Opinion
2013-03-28
Vernon & Ginsburg, LLP, New York (Darryl M. Vernon of counsel), for appellant. Wolf Haldenstein Adler Freeman & Herz LLP, New York (Christopher Cobb of counsel), for respondents.
Vernon & Ginsburg, LLP, New York (Darryl M. Vernon of counsel), for appellant. Wolf Haldenstein Adler Freeman & Herz LLP, New York (Christopher Cobb of counsel), for respondents.
TOM, J.P., ACOSTA, SAXE, FREEDMAN, FEINMAN, JJ.
Order, Supreme Court, New York County (Louis B. York, J.), entered March 27, 2012, which denied plaintiff's motion for summary judgment, and granted so much of defendants' cross motion as sought summary judgment dismissing the complaint and partial summary judgment on the second, third and fourth counterclaims (for attorneys' fees, breach of contract and promissory estoppel), unanimously modified, on the law, to deny defendants' motion for summary judgment dismissing the first and seventh causes of action (for breach of contract and attorneys' fees) and for partial summary judgment on the counterclaims, and otherwise affirmed, without costs.
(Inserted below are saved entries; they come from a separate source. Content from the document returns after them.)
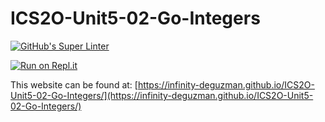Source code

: # ICS2O-Unit5-02-Go-Integers
[![GitHub's Super Linter](https://github.com/Infinity-deGuzman/ICS2O-Unit5-02-Go-Integers/workflows/GitHub's%20Super%20Linter/badge.svg)](https://github.com/Infinity-deGuzman/ICS2O-Unit5-02-Go-Integers/actions)

[![Run on Repl.it](https://repl.it/badge/github/Infinity-deGuzman/ICS2O-Unit5-02-Go-Integers)](https://repl.it/github/Infinity-deGuzman/ICS2O-Unit5-02-Go-Integers)

This website can be found at: [https://infinity-deguzman.github.io/ICS2O-Unit5-02-Go-Integers/](https://infinity-deguzman.github.io/ICS2O-Unit5-02-Go-Integers/)
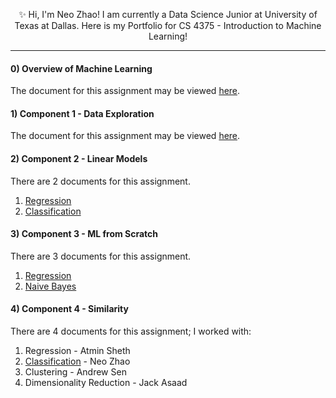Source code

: <p align="center">
  ✨ Hi, I'm Neo Zhao! I am currently a Data Science Junior at University of Texas at Dallas. Here is my Portfolio for CS 4375 - Introduction to Machine Learning! 
  </p>

------------------

#### 0) Overview of Machine Learning
The document for this assignment may be viewed [here](overviewOfML.pdf).


#### 1) Component 1 - Data Exploration
The document for this assignment may be viewed [here](portCompOne.pdf).

#### 2) Component 2 - Linear Models
There are 2 documents for this assignment. 
1) [Regression](Regression.pdf)
2) [Classification](Classification.pdf)

#### 3) Component 3 - ML from Scratch
There are 3 documents for this assignment.
1) [Regression](fourRegression.cpp)
2) [Naive Bayes](fourNaiveBayes.cpp)

#### 4) Component 4 - Similarity
There are 4 documents for this assignment; I worked with: 
1) Regression - Atmin Sheth
2) [Classification](classificationFive.pdf) - Neo Zhao
3) Clustering - Andrew Sen
4) Dimensionality Reduction - Jack Asaad
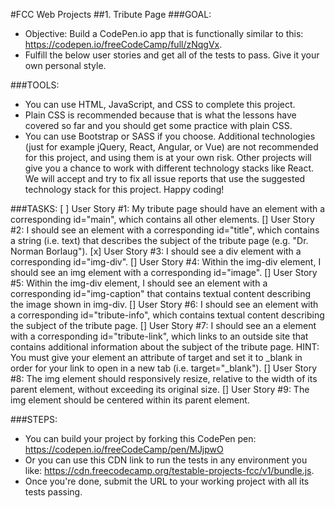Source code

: #FCC Web Projects
##1. Tribute Page
###GOAL:
* Objective: Build a CodePen.io app that is functionally similar to this: https://codepen.io/freeCodeCamp/full/zNqgVx.
* Fulfill the below user stories and get all of the tests to pass. Give it your own personal style.
	
###TOOLS:
* You can use HTML, JavaScript, and CSS to complete this project. 
* Plain CSS is recommended because that is what the lessons have covered so far and you should get some practice with plain CSS. 
* You can use Bootstrap or SASS if you choose. Additional technologies (just for example jQuery, React, Angular, or Vue) are not recommended for this project, and using them is at your own risk. Other projects will give you a chance to work with different technology stacks like React. We will accept and try to fix all issue reports that use the suggested technology stack for this project. Happy coding!
	
###TASKS:
[ ] User Story #1: My tribute page should have an element with a corresponding id="main", which contains all other elements.
[] User Story #2: I should see an element with a corresponding id="title", which contains a string (i.e. text) that describes the subject of the tribute page (e.g. "Dr. Norman Borlaug").
[x] User Story #3: I should see a div element with a corresponding id="img-div".
[] User Story #4: Within the img-div element, I should see an img element with a corresponding id="image".
[] User Story #5: Within the img-div element, I should see an element with a corresponding id="img-caption" that contains textual content describing the image shown in img-div.
[] User Story #6: I should see an element with a corresponding id="tribute-info", which contains textual content describing the subject of the tribute page.
[] User Story #7: I should see an a element with a corresponding id="tribute-link", which links to an outside site that contains additional information about the subject of the tribute page. HINT: You must give your element an attribute of target and set it to _blank in order for your link to open in a new tab (i.e. target="_blank").
[] User Story #8: The img element should responsively resize, relative to the width of its parent element, without exceeding its original size.
[] User Story #9: The img element should be centered within its parent element.
	
###STEPS:
* You can build your project by forking this CodePen pen: https://codepen.io/freeCodeCamp/pen/MJjpwO
* Or you can use this CDN link to run the tests in any environment you like: https://cdn.freecodecamp.org/testable-projects-fcc/v1/bundle.js.
* Once you're done, submit the URL to your working project with all its tests passing.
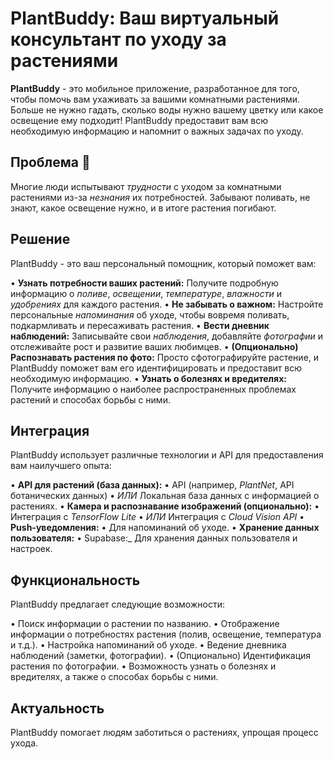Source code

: # PlantBuddy: Ваш виртуальный консультант по уходу за растениями 

**PlantBuddy** - это мобильное приложение, разработанное для того, чтобы помочь вам ухаживать за вашими комнатными растениями. Больше не нужно гадать, сколько воды нужно вашему цветку или какое освещение ему подходит! PlantBuddy предоставит вам всю необходимую информацию и напомнит о важных задачах по уходу.

## Проблема 🌿

Многие люди испытывают _трудности_ с уходом за комнатными растениями из-за _незнания_ их потребностей. Забывают поливать, не знают, какое освещение нужно, и в итоге растения погибают.

## Решение

PlantBuddy - это ваш персональный помощник, который поможет вам:

•   **Узнать потребности ваших растений:** Получите подробную информацию о _поливе_, _освещении_, _температуре_, _влажности_ и _удобрениях_ для каждого растения.
•   **Не забывать о важном:** Настройте персональные _напоминания_ об уходе, чтобы вовремя поливать, подкармливать и пересаживать растения.
•   **Вести дневник наблюдений:** Записывайте свои _наблюдения_, добавляйте _фотографии_ и отслеживайте рост и развитие ваших любимцев.
•   **(Опционально) Распознавать растения по фото:** Просто сфотографируйте растение, и PlantBuddy поможет вам его идентифицировать и предоставит всю необходимую информацию.
•   **Узнать о болезнях и вредителях:** Получите информацию о наиболее распространенных проблемах растений и способах борьбы с ними.

## Интеграция 

PlantBuddy использует различные технологии и API для предоставления вам наилучшего опыта:

•   **API для растений (база данных):**
    •   API (например, _PlantNet_, API ботанических данных)
    •   *ИЛИ* Локальная база данных с информацией о растениях.
•   **Камера и распознавание изображений (опционально):**
    •   Интеграция с _TensorFlow Lite_
    •   *ИЛИ* Интеграция с _Cloud Vision API_
•   **Push-уведомления:**
    •   Для напоминаний об уходе.
•   **Хранение данных пользователя:**
    •   Supabase:_ Для хранения данных пользователя и настроек.

## Функциональность

PlantBuddy предлагает следующие возможности:

•   Поиск информации о растении по названию.
•   Отображение информации о потребностях растения (полив, освещение, температура и т.д.).
•   Настройка напоминаний об уходе.
•   Ведение дневника наблюдений (заметки, фотографии).
•   (Опционально) Идентификация растения по фотографии.
•   Возможность узнать о болезнях и вредителях, а также о способах борьбы с ними.

## Актуальность

PlantBuddy помогает людям заботиться о растениях, упрощая процесс ухода.



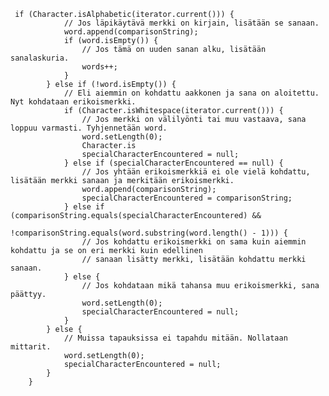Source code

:      if (Character.isAlphabetic(iterator.current())) {
                // Jos läpikäytävä merkki on kirjain, lisätään se sanaan.
                word.append(comparisonString);
                if (word.isEmpty()) {
                    // Jos tämä on uuden sanan alku, lisätään sanalaskuria.
                    words++;
                }
            } else if (!word.isEmpty()) {
                // Eli aiemmin on kohdattu aakkonen ja sana on aloitettu. Nyt kohdataan erikoismerkki.
                if (Character.isWhitespace(iterator.current())) {
                    // Jos merkki on välilyönti tai muu vastaava, sana loppuu varmasti. Tyhjennetään word.
                    word.setLength(0);
                    Character.is
                    specialCharacterEncountered = null;
                } else if (specialCharacterEncountered == null) {
                    // Jos yhtään erikoismerkkiä ei ole vielä kohdattu, lisätään merkki sanaan ja merkitään erikoismerkki.
                    word.append(comparisonString);
                    specialCharacterEncountered = comparisonString;
                } else if (comparisonString.equals(specialCharacterEncountered) &&
                        !comparisonString.equals(word.substring(word.length() - 1))) {
                    // Jos kohdattu erikoismerkki on sama kuin aiemmin kohdattu ja se on eri merkki kuin edellinen
                    // sanaan lisätty merkki, lisätään kohdattu merkki sanaan.
                } else {
                    // Jos kohdataan mikä tahansa muu erikoismerkki, sana päättyy.
                    word.setLength(0);
                    specialCharacterEncountered = null;
                }
            } else {
                // Muissa tapauksissa ei tapahdu mitään. Nollataan mittarit.
                word.setLength(0);
                specialCharacterEncountered = null;
            }
        }
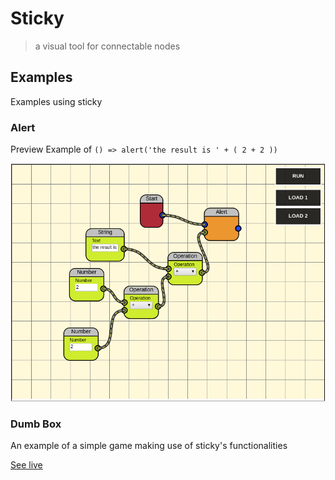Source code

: # Sticky

> a visual tool for connectable nodes


## Examples
Examples using sticky


### Alert

Preview
Example of `() => alert('the result is ' + ( 2 + 2 ))`

![alert preview](/preview/alert.png "Alert preview")


### Dumb Box 
An example of a simple game making use of sticky's functionalities

[See live](http://ja0n.github.io/sticky/)
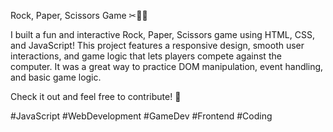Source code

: Rock, Paper, Scissors Game ✂🗿📄

I built a fun and interactive Rock, Paper, Scissors game using HTML, CSS, and JavaScript! This project features a responsive design, smooth user interactions, and game logic that lets players compete against the computer. It was a great way to practice DOM manipulation, event handling, and basic game logic.

Check it out and feel free to contribute! 🚀

#JavaScript #WebDevelopment #GameDev #Frontend #Coding
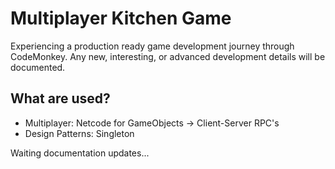 # Multiplayer Kitchen Game
 Experiencing a production ready game development journey through CodeMonkey. Any new, interesting, or advanced development details will be documented.

## What are used?
<ul>
 <li>Multiplayer: Netcode for GameObjects -> Client-Server RPC's</li>
 <li>Design Patterns: Singleton </li>
</ul>

Waiting documentation updates...
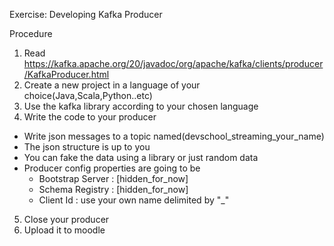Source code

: Exercise: Developing Kafka Producer

Procedure

1. Read https://kafka.apache.org/20/javadoc/org/apache/kafka/clients/producer/KafkaProducer.html
2. Create a new project in a language of your choice(Java,Scala,Python..etc)
3. Use the kafka library according to your chosen language
4. Write the code to your producer
 - Write json messages to a topic named(devschool_streaming_your_name)
 - The json structure is up to you
 - You can fake the data using a library or just random data
 - Producer config properties are going to be 
    - Bootstrap Server : [hidden_for_now]
    - Schema Registry :  [hidden_for_now]
    - Client Id : use your own name delimited by "_"
5. Close your producer
6. Upload it to moodle 
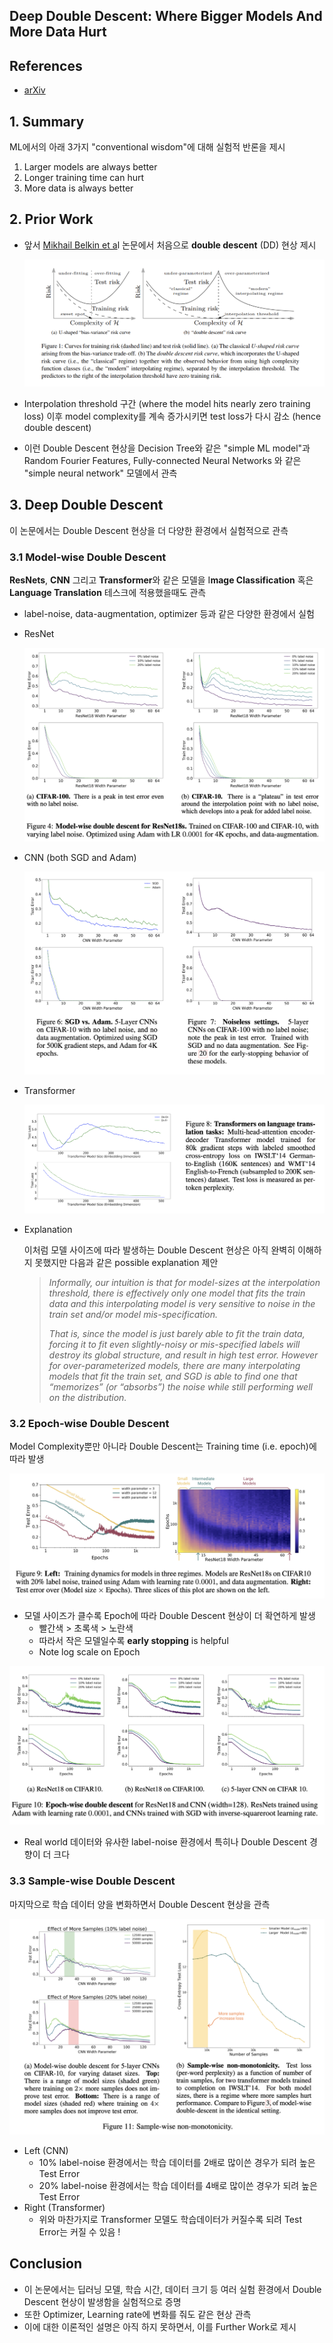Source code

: ## Deep Double Descent: Where Bigger Models And More Data Hurt


## References

- [arXiv](https://arxiv.org/pdf/1912.02292.pdf)

## 1.  Summary

ML에서의 아래 3가지 "conventional wisdom"에 대해 실험적 반론을 제시

1. Larger models are always better
2. Longer training time can hurt
3. More data is always better 

## 2.  Prior Work

- 앞서 [Mikhail Belkin et a](https://arxiv.org/abs/1812.11118)l 논문에서 처음으로 **double descent** (DD) 현상 제시

    ![](../images/DDD/figure1.png)

- Interpolation threshold 구간 (where the model hits nearly zero training loss) 이후 model complexity를 계속 증가시키면 test loss가 다시 감소 (hence double descent)
- 이런 Double Descent 현상을 Decision Tree와 같은 "simple ML model"과 Random Fourier Features, Fully-connected Neural Networks 와 같은 "simple neural network" 모델에서 관측

## 3. Deep Double Descent

이 논문에서는 Double Descent 현상을 더 다양한 환경에서 실험적으로 관측

### 3.1 Model-wise Double Descent

**ResNets**, **CNN** 그리고 **Transformer**와 같은 모델을 I**mage Classification** 혹은 **Language Translation** 테스크에 적용했을때도 관측

- label-noise, data-augmentation, optimizer 등과 같은 다양한 환경에서 실험
- ResNet

    ![](../images/DDD/figure2.png)

- CNN (both SGD and Adam)

    ![](../images/DDD/figure3.png)

- Transformer

    ![](../images/DDD/figure4.png)

- Explanation

    이처럼 모델 사이즈에 따라 발생하는 Double Descent 현상은 아직 완벽히 이해하지 못했지만 다음과 같은 possible explanation 제안

    > _Informally, our intuition is that for model-sizes at the interpolation threshold, there is effectively only one model that fits the train data and this interpolating model is very sensitive to noise in the train set and/or model mis-specification._ 
    > 
    > _That is, since the model is just barely able to fit the train data, forcing it to fit even slightly-noisy or mis-specified labels will destroy its global structure, and result in high test error. However for over-parameterized models, there are many interpolating models that fit the train set, and SGD is able to find one that “memorizes” (or “absorbs”) the noise while still performing well on the distribution._

### 3.2 Epoch-wise Double Descent

Model Complexity뿐만 아니라 Double Descent는 Training time (i.e. epoch)에 따라 발생

![](../images/DDD/figure5.png)


- 모델 사이즈가 클수록 Epoch에 따라 Double Descent 현상이 더 확연하게 발생
    - 빨간색 > 초록색 > 노란색
    - 따라서 작은 모델일수록 **early stopping** is helpful
    - Note log scale on Epoch

![](../images/DDD/figure6.png)



- Real world 데이터와 유사한 label-noise 환경에서 특히나 Double Descent 경향이 더 크다

### 3.3 Sample-wise Double Descent

마지막으로 학습 데이터 양을 변화하면서 Double Descent 현상을 관측

![](../images/DDD/figure7.png)

- Left (CNN)
    - 10% label-noise 환경에서는 학습 데이터를 2배로 많이쓴 경우가 되려 높은 Test Error
    - 20% label-noise 환경에서는 학습 데이터를 4배로 많이쓴 경우가 되려 높은 Test Error
- Right (Transformer)
    - 위와 마찬가지로 Transformer 모델도 학습데이터가 커질수록 되려 Test Error는 커질 수 있음 !

## Conclusion

- 이 논문에서는 딥러닝 모델, 학습 시간, 데이터 크기 등 여러 실험 환경에서 Double Descent 현상이 발생함을 실험적으로 증명
- 또한 Optimizer, Learning rate에 변화를 줘도 같은 현상 관측
- 이에 대한 이론적인 설명은 아직 하지 못하면서, 이를 Further Work로 제시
The issue of whether defendant coop breached the proprietary lease and the alteration agreement by stopping work that was proceeding in accordance with plaintiff's approved renovation plans is correctly resolved without regard to the business judgment rule ( Whalen v. 50 Sutton Place S. Owners, 276 A.D.2d 356, 714 N.Y.S.2d 269 [1st Dept. 2000] ). Summary judgment in either side's favor on the breach of contract claims is precluded by an issue of fact as to whether plaintiff violated the alteration agreement, raised by the conflicting testimony regarding her allegedly drilling into the ceiling. Plaintiff's claim for attorneys' fees should not be dismissed, because she may prevail in this action, and the proprietary lease provides for legal fees should the coop prevail (see Real Property Law § 234).